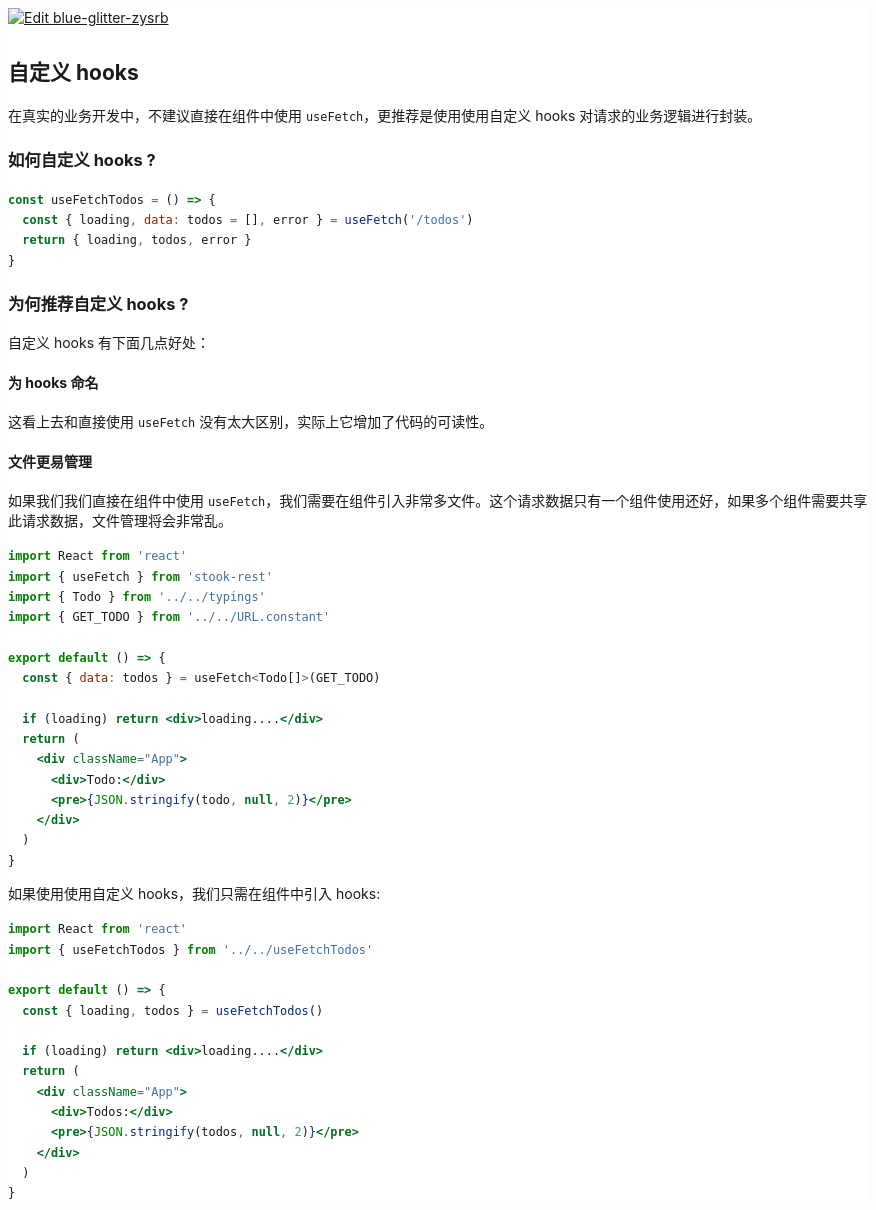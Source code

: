 [![Edit blue-glitter-zysrb](https://codesandbox.io/static/img/play-codesandbox.svg)](https://codesandbox.io/s/blue-glitter-zysrb?fontsize=14&hidenavigation=1&theme=dark)

## 自定义 hooks

在真实的业务开发中，不建议直接在组件中使用 `useFetch`，更推荐是使用使用自定义 hooks 对请求的业务逻辑进行封装。

### 如何自定义 hooks ?

```jsx
const useFetchTodos = () => {
  const { loading, data: todos = [], error } = useFetch('/todos')
  return { loading, todos, error }
}
```

### 为何推荐自定义 hooks ?

自定义 hooks 有下面几点好处：

#### 为 hooks 命名

这看上去和直接使用 `useFetch` 没有太大区别，实际上它增加了代码的可读性。

#### 文件更易管理

如果我们我们直接在组件中使用 `useFetch`，我们需要在组件引入非常多文件。这个请求数据只有一个组件使用还好，如果多个组件需要共享此请求数据，文件管理将会非常乱。

```jsx
import React from 'react'
import { useFetch } from 'stook-rest'
import { Todo } from '../../typings'
import { GET_TODO } from '../../URL.constant'

export default () => {
  const { data: todos } = useFetch<Todo[]>(GET_TODO)

  if (loading) return <div>loading....</div>
  return (
    <div className="App">
      <div>Todo:</div>
      <pre>{JSON.stringify(todo, null, 2)}</pre>
    </div>
  )
}
```

如果使用使用自定义 hooks，我们只需在组件中引入 hooks:

```jsx
import React from 'react'
import { useFetchTodos } from '../../useFetchTodos'

export default () => {
  const { loading, todos } = useFetchTodos()

  if (loading) return <div>loading....</div>
  return (
    <div className="App">
      <div>Todos:</div>
      <pre>{JSON.stringify(todos, null, 2)}</pre>
    </div>
  )
}
```
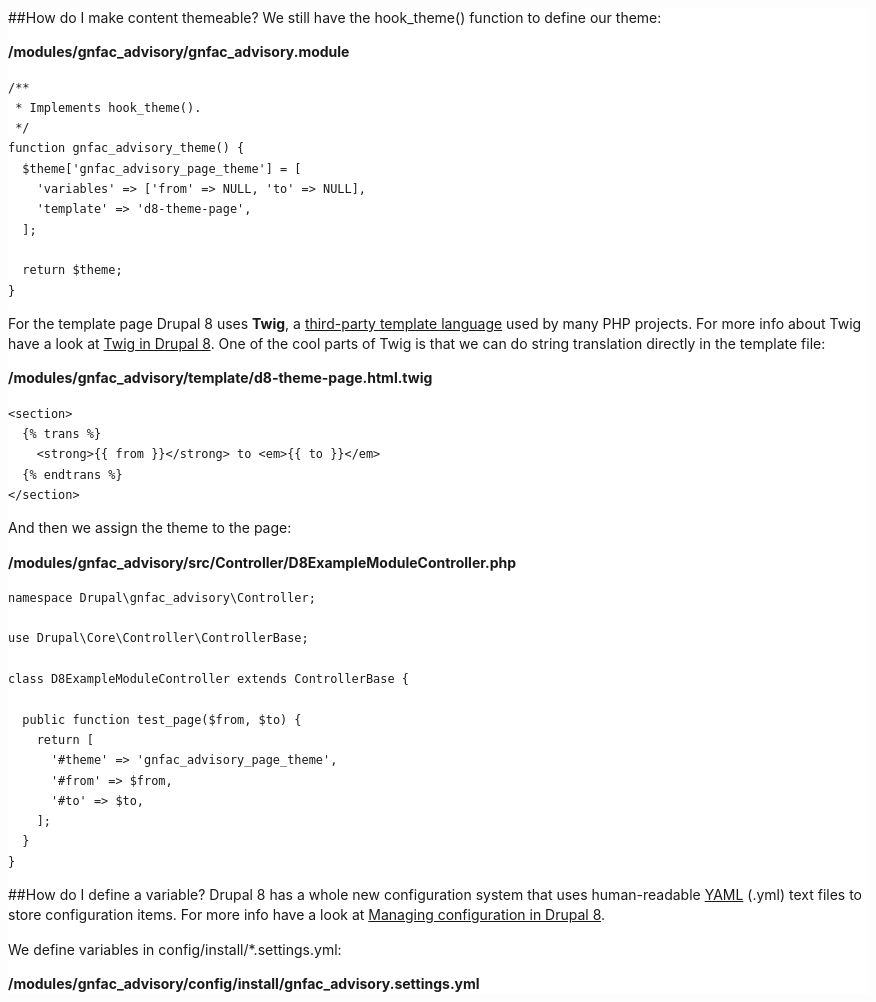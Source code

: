 ##How do I make content themeable?
We still have the hook_theme() function to define our theme:

**/modules/gnfac_advisory/gnfac_advisory.module**

    /**
     * Implements hook_theme().
     */
    function gnfac_advisory_theme() {
      $theme['gnfac_advisory_page_theme'] = [
        'variables' => ['from' => NULL, 'to' => NULL],
        'template' => 'd8-theme-page',
      ];

      return $theme;
    }

For the template page Drupal 8 uses **Twig**, a [third-party template language](http://twig.sensiolabs.org/documentation) used by many PHP projects. For more info about Twig have a look at [Twig in Drupal 8](https://www.drupal.org/theme-guide/8/twig). One of the cool parts of Twig is that we can do string translation directly in the template file:

**/modules/gnfac_advisory/template/d8-theme-page.html.twig**

    <section>
      {% trans %}
        <strong>{{ from }}</strong> to <em>{{ to }}</em>
      {% endtrans %}
    </section>

And then we assign the theme to the page:

**/modules/gnfac_advisory/src/Controller/D8ExampleModuleController.php**

    namespace Drupal\gnfac_advisory\Controller;

    use Drupal\Core\Controller\ControllerBase;

    class D8ExampleModuleController extends ControllerBase {

      public function test_page($from, $to) {
        return [
          '#theme' => 'gnfac_advisory_page_theme',
          '#from' => $from,
          '#to' => $to,
        ];
      }
    }

##How do I define a variable?
Drupal 8 has a whole new configuration system that uses human-readable [YAML](http://www.yaml.org/) (.yml) text files to store configuration items. For more info have a look at [Managing configuration in Drupal 8](https://www.drupal.org/documentation/administer/config).

We define variables in config/install/*.settings.yml:

**/modules/gnfac_advisory/config/install/gnfac_advisory.settings.yml**
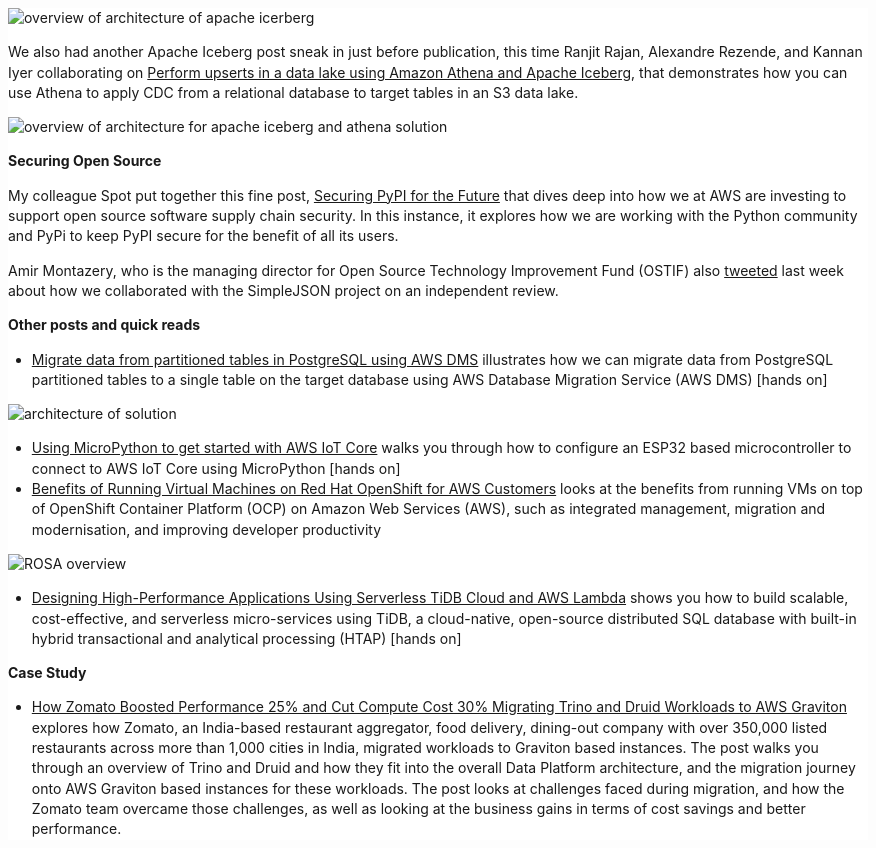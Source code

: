 ![overview of architecture of apache icerberg](https://d2908q01vomqb2.cloudfront.net/b6692ea5df920cad691c20319a6fffd7a4a766b8/2023/04/13/BDB-2982-image001.jpg)

We also had another Apache Iceberg post sneak in just before publication, this time Ranjit Rajan, Alexandre Rezende, and Kannan Iyer  collaborating on [Perform upserts in a data lake using Amazon Athena and Apache Iceberg](https://aws.amazon.com/blogs/big-data/perform-upserts-in-a-data-lake-using-amazon-athena-and-apache-iceberg/), that demonstrates how you can use Athena to apply CDC from a relational database to target tables in an S3 data lake.

![overview of architecture for apache iceberg and athena solution](https://d2908q01vomqb2.cloudfront.net/b6692ea5df920cad691c20319a6fffd7a4a766b8/2022/11/25/BDB-2664-Architecture.png)

**Securing Open Source**

My colleague Spot put together this fine post, [Securing PyPI for the Future](https://aws.amazon.com/blogs/opensource/securing-pypi-for-the-future/) that dives deep into how we at AWS are investing to support open source software supply chain security. In this instance, it explores how we are working with the Python community and PyPi to keep PyPI secure for the benefit of all its users.

Amir Montazery, who is the managing director for Open Source Technology Improvement Fund (OSTIF) also [tweeted](https://twitter.com/OSTIFamir/status/1651259113546842115) last week about how we collaborated with the SimpleJSON project on an independent review.

**Other posts and quick reads**

* [Migrate data from partitioned tables in PostgreSQL using AWS DMS](https://aws.amazon.com/blogs/database/migrate-data-from-partitioned-tables-in-postgresql-using-aws-dms/)  illustrates how we can migrate data from PostgreSQL partitioned tables to a single table on the target database using AWS Database Migration Service (AWS DMS) [hands on]

![architecture of solution](https://d2908q01vomqb2.cloudfront.net/b6692ea5df920cad691c20319a6fffd7a4a766b8/2023/04/13/BDB-3057_1.png)

* [Using MicroPython to get started with AWS IoT Core](https://aws.amazon.com/blogs/iot/using-micropython-to-get-started-with-aws-iot-core/) walks you through how to configure an ESP32 based microcontroller to connect to AWS IoT Core using MicroPython [hands on]
* [Benefits of Running Virtual Machines on Red Hat OpenShift for AWS Customers](https://aws.amazon.com/blogs/apn/benefits-of-running-virtual-machines-on-red-hat-openshift-for-aws-customers/) looks at the benefits from running VMs on top of OpenShift Container Platform (OCP) on Amazon Web Services (AWS), such as integrated management, migration and modernisation, and improving developer productivity

![ROSA overview](https://d2908q01vomqb2.cloudfront.net/77de68daecd823babbb58edb1c8e14d7106e83bb/2023/04/20/IBM-Red-Hat-OCP-V-1.png)

* [Designing High-Performance Applications Using Serverless TiDB Cloud and AWS Lambda](https://aws.amazon.com/blogs/apn/designing-high-performance-applications-using-serverless-tidb-cloud-and-aws-lambda/)  shows you how to build scalable, cost-effective, and serverless micro-services using TiDB, a cloud-native, open-source distributed SQL database with built-in hybrid transactional and analytical processing (HTAP) [hands on]

**Case Study**

* [How Zomato Boosted Performance 25% and Cut Compute Cost 30% Migrating Trino and Druid Workloads to AWS Graviton](https://aws.amazon.com/blogs/opensource/how-zomato-boosted-performance-25-and-cut-compute-cost-30-migrating-trino-and-druid-workloads-to-aws-graviton/) explores how Zomato, an India-based restaurant aggregator, food delivery, dining-out company with over 350,000 listed restaurants across more than 1,000 cities in India, migrated workloads to Graviton based instances. The post walks you through an overview of Trino and Druid and how they fit into the overall Data Platform architecture, and the migration journey onto AWS Graviton based instances for these workloads. The post looks at challenges faced during migration, and how the Zomato team overcame those challenges, as well as looking at the business gains in terms of cost savings and better performance.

Goal of the exercise >>
Without any pictures, repeat the listing exactly.

Exercise solution >>
Source code

: [![Edit blue-glitter-zysrb](https://codesandbox.io/static/img/play-codesandbox.svg)](https://codesandbox.io/s/blue-glitter-zysrb?fontsize=14&hidenavigation=1&theme=dark)

## 自定义 hooks

在真实的业务开发中，不建议直接在组件中使用 `useFetch`，更推荐是使用使用自定义 hooks 对请求的业务逻辑进行封装。

### 如何自定义 hooks ?

```jsx
const useFetchTodos = () => {
  const { loading, data: todos = [], error } = useFetch('/todos')
  return { loading, todos, error }
}
```

### 为何推荐自定义 hooks ?

自定义 hooks 有下面几点好处：

#### 为 hooks 命名

这看上去和直接使用 `useFetch` 没有太大区别，实际上它增加了代码的可读性。

#### 文件更易管理

如果我们我们直接在组件中使用 `useFetch`，我们需要在组件引入非常多文件。这个请求数据只有一个组件使用还好，如果多个组件需要共享此请求数据，文件管理将会非常乱。

```jsx
import React from 'react'
import { useFetch } from 'stook-rest'
import { Todo } from '../../typings'
import { GET_TODO } from '../../URL.constant'

export default () => {
  const { data: todos } = useFetch<Todo[]>(GET_TODO)

  if (loading) return <div>loading....</div>
  return (
    <div className="App">
      <div>Todo:</div>
      <pre>{JSON.stringify(todo, null, 2)}</pre>
    </div>
  )
}
```

如果使用使用自定义 hooks，我们只需在组件中引入 hooks:

```jsx
import React from 'react'
import { useFetchTodos } from '../../useFetchTodos'

export default () => {
  const { loading, todos } = useFetchTodos()

  if (loading) return <div>loading....</div>
  return (
    <div className="App">
      <div>Todos:</div>
      <pre>{JSON.stringify(todos, null, 2)}</pre>
    </div>
  )
}
```
Source code

: ##How do I make content themeable?
We still have the hook_theme() function to define our theme:

**/modules/gnfac_advisory/gnfac_advisory.module**

    /**
     * Implements hook_theme().
     */
    function gnfac_advisory_theme() {
      $theme['gnfac_advisory_page_theme'] = [
        'variables' => ['from' => NULL, 'to' => NULL],
        'template' => 'd8-theme-page',
      ];

      return $theme;
    }

For the template page Drupal 8 uses **Twig**, a [third-party template language](http://twig.sensiolabs.org/documentation) used by many PHP projects. For more info about Twig have a look at [Twig in Drupal 8](https://www.drupal.org/theme-guide/8/twig). One of the cool parts of Twig is that we can do string translation directly in the template file:

**/modules/gnfac_advisory/template/d8-theme-page.html.twig**

    <section>
      {% trans %}
        <strong>{{ from }}</strong> to <em>{{ to }}</em>
      {% endtrans %}
    </section>

And then we assign the theme to the page:

**/modules/gnfac_advisory/src/Controller/D8ExampleModuleController.php**

    namespace Drupal\gnfac_advisory\Controller;

    use Drupal\Core\Controller\ControllerBase;

    class D8ExampleModuleController extends ControllerBase {

      public function test_page($from, $to) {
        return [
          '#theme' => 'gnfac_advisory_page_theme',
          '#from' => $from,
          '#to' => $to,
        ];
      }
    }

##How do I define a variable?
Drupal 8 has a whole new configuration system that uses human-readable [YAML](http://www.yaml.org/) (.yml) text files to store configuration items. For more info have a look at [Managing configuration in Drupal 8](https://www.drupal.org/documentation/administer/config).

We define variables in config/install/*.settings.yml:

**/modules/gnfac_advisory/config/install/gnfac_advisory.settings.yml**
Source code

: ![overview of architecture of apache icerberg](https://d2908q01vomqb2.cloudfront.net/b6692ea5df920cad691c20319a6fffd7a4a766b8/2023/04/13/BDB-2982-image001.jpg)

We also had another Apache Iceberg post sneak in just before publication, this time Ranjit Rajan, Alexandre Rezende, and Kannan Iyer  collaborating on [Perform upserts in a data lake using Amazon Athena and Apache Iceberg](https://aws.amazon.com/blogs/big-data/perform-upserts-in-a-data-lake-using-amazon-athena-and-apache-iceberg/), that demonstrates how you can use Athena to apply CDC from a relational database to target tables in an S3 data lake.

![overview of architecture for apache iceberg and athena solution](https://d2908q01vomqb2.cloudfront.net/b6692ea5df920cad691c20319a6fffd7a4a766b8/2022/11/25/BDB-2664-Architecture.png)

**Securing Open Source**

My colleague Spot put together this fine post, [Securing PyPI for the Future](https://aws.amazon.com/blogs/opensource/securing-pypi-for-the-future/) that dives deep into how we at AWS are investing to support open source software supply chain security. In this instance, it explores how we are working with the Python community and PyPi to keep PyPI secure for the benefit of all its users.

Amir Montazery, who is the managing director for Open Source Technology Improvement Fund (OSTIF) also [tweeted](https://twitter.com/OSTIFamir/status/1651259113546842115) last week about how we collaborated with the SimpleJSON project on an independent review.

**Other posts and quick reads**

* [Migrate data from partitioned tables in PostgreSQL using AWS DMS](https://aws.amazon.com/blogs/database/migrate-data-from-partitioned-tables-in-postgresql-using-aws-dms/)  illustrates how we can migrate data from PostgreSQL partitioned tables to a single table on the target database using AWS Database Migration Service (AWS DMS) [hands on]

![architecture of solution](https://d2908q01vomqb2.cloudfront.net/b6692ea5df920cad691c20319a6fffd7a4a766b8/2023/04/13/BDB-3057_1.png)

* [Using MicroPython to get started with AWS IoT Core](https://aws.amazon.com/blogs/iot/using-micropython-to-get-started-with-aws-iot-core/) walks you through how to configure an ESP32 based microcontroller to connect to AWS IoT Core using MicroPython [hands on]
* [Benefits of Running Virtual Machines on Red Hat OpenShift for AWS Customers](https://aws.amazon.com/blogs/apn/benefits-of-running-virtual-machines-on-red-hat-openshift-for-aws-customers/) looks at the benefits from running VMs on top of OpenShift Container Platform (OCP) on Amazon Web Services (AWS), such as integrated management, migration and modernisation, and improving developer productivity

![ROSA overview](https://d2908q01vomqb2.cloudfront.net/77de68daecd823babbb58edb1c8e14d7106e83bb/2023/04/20/IBM-Red-Hat-OCP-V-1.png)

* [Designing High-Performance Applications Using Serverless TiDB Cloud and AWS Lambda](https://aws.amazon.com/blogs/apn/designing-high-performance-applications-using-serverless-tidb-cloud-and-aws-lambda/)  shows you how to build scalable, cost-effective, and serverless micro-services using TiDB, a cloud-native, open-source distributed SQL database with built-in hybrid transactional and analytical processing (HTAP) [hands on]

**Case Study**

* [How Zomato Boosted Performance 25% and Cut Compute Cost 30% Migrating Trino and Druid Workloads to AWS Graviton](https://aws.amazon.com/blogs/opensource/how-zomato-boosted-performance-25-and-cut-compute-cost-30-migrating-trino-and-druid-workloads-to-aws-graviton/) explores how Zomato, an India-based restaurant aggregator, food delivery, dining-out company with over 350,000 listed restaurants across more than 1,000 cities in India, migrated workloads to Graviton based instances. The post walks you through an overview of Trino and Druid and how they fit into the overall Data Platform architecture, and the migration journey onto AWS Graviton based instances for these workloads. The post looks at challenges faced during migration, and how the Zomato team overcame those challenges, as well as looking at the business gains in terms of cost savings and better performance.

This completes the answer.